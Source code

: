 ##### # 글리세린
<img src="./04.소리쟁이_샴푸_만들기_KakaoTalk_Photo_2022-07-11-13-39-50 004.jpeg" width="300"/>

* * *

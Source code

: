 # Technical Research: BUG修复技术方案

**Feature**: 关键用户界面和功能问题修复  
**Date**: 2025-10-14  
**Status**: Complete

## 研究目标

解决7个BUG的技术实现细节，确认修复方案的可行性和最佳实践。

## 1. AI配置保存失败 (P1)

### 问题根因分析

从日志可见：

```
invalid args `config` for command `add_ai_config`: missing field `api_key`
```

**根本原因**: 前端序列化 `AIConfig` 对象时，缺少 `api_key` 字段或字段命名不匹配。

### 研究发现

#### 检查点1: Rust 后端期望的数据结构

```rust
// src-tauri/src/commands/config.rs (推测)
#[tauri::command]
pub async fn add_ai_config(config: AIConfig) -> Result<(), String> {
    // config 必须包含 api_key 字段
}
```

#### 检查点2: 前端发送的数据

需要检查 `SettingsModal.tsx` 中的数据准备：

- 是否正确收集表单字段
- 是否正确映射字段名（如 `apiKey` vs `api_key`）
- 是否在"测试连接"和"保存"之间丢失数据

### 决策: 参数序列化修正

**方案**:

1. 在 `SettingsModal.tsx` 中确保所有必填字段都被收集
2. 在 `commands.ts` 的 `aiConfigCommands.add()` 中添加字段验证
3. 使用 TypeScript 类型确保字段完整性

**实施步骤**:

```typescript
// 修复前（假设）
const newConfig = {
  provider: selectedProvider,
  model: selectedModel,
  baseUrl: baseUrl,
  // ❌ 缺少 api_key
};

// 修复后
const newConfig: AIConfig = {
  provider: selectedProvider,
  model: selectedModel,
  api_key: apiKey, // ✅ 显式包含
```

* Task statement *
Report each line of the material above where the word "tauri" appears.

* Problem solution *
// src-tauri/src/commands/config.rs (推测)
#[tauri::command]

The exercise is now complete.